- **Instructions for the task**
Only the lines from the top of the listing below to the line that has "ISO 8601 format." should be echoed, with both ends kept and pictures left out.
★ ★ ★ ★ ★ ★ ★
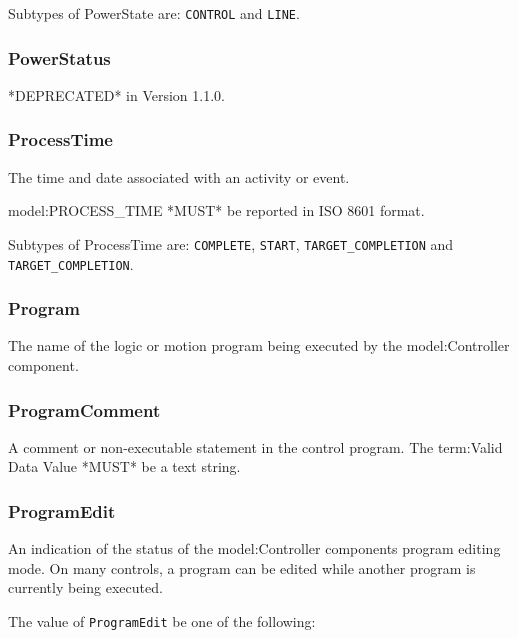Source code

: Subtypes of PowerState are: \texttt{CONTROL} and \texttt{LINE}. 
\FloatBarrier

\subsubsection{PowerStatus}
  \label{sec:PowerStatus}


*DEPRECATED* in Version 1.1.0.

\FloatBarrier

\subsubsection{ProcessTime}
  \label{sec:ProcessTime}


The time and date associated with an activity or event.
  
 {model:PROCESS_TIME} *MUST* be reported in ISO 8601 format.


Subtypes of ProcessTime are: \texttt{COMPLETE}, \texttt{START}, \texttt{TARGET_COMPLETION} and \texttt{TARGET_COMPLETION}. 
\FloatBarrier

\subsubsection{Program}
  \label{sec:Program}


The name of the logic or motion program being executed by the {model:Controller} component.

\FloatBarrier

\subsubsection{ProgramComment}
  \label{sec:ProgramComment}


A comment or non-executable statement in the control program.
 The {term:Valid Data Value} *MUST* be a text string.

\FloatBarrier

\subsubsection{ProgramEdit}
  \label{sec:ProgramEdit}


An indication of the status of the {model:Controller} components program editing mode. 
 On many controls, a program can be edited while another program is currently being executed.


The value of \texttt{ProgramEdit} \MUST be one of the following:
★ ★ ★ ★ ★ ★ ★
- **Finished task**
Source code

: Subtypes of PowerState are: \texttt{CONTROL} and \texttt{LINE}. 
\FloatBarrier

\subsubsection{PowerStatus}
  \label{sec:PowerStatus}


*DEPRECATED* in Version 1.1.0.

\FloatBarrier

\subsubsection{ProcessTime}
  \label{sec:ProcessTime}


The time and date associated with an activity or event.
  
 {model:PROCESS_TIME} *MUST* be reported in ISO 8601 format.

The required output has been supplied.